DATA LISTING: Begin

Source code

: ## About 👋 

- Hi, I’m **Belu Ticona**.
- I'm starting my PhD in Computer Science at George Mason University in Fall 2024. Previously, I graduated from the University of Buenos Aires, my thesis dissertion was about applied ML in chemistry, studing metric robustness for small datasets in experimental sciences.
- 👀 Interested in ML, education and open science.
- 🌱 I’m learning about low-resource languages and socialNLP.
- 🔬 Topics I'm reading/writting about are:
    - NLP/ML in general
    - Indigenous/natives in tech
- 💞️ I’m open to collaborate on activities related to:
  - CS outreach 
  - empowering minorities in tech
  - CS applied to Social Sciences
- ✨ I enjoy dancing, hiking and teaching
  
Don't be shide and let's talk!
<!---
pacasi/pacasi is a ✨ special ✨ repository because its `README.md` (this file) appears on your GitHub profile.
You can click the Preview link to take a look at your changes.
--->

DATA LISTING: End

**EXERCISE DIRECTIONS:** Repeat exactly the lines from the first line of the records above through the line containing "- CS outreach", both included, and nothing else.

**REPLY:**
Source code

: ## About 👋 

- Hi, I’m **Belu Ticona**.
- I'm starting my PhD in Computer Science at George Mason University in Fall 2024. Previously, I graduated from the University of Buenos Aires, my thesis dissertion was about applied ML in chemistry, studing metric robustness for small datasets in experimental sciences.
- 👀 Interested in ML, education and open science.
- 🌱 I’m learning about low-resource languages and socialNLP.
- 🔬 Topics I'm reading/writting about are:
    - NLP/ML in general
    - Indigenous/natives in tech
- 💞️ I’m open to collaborate on activities related to:
  - CS outreach 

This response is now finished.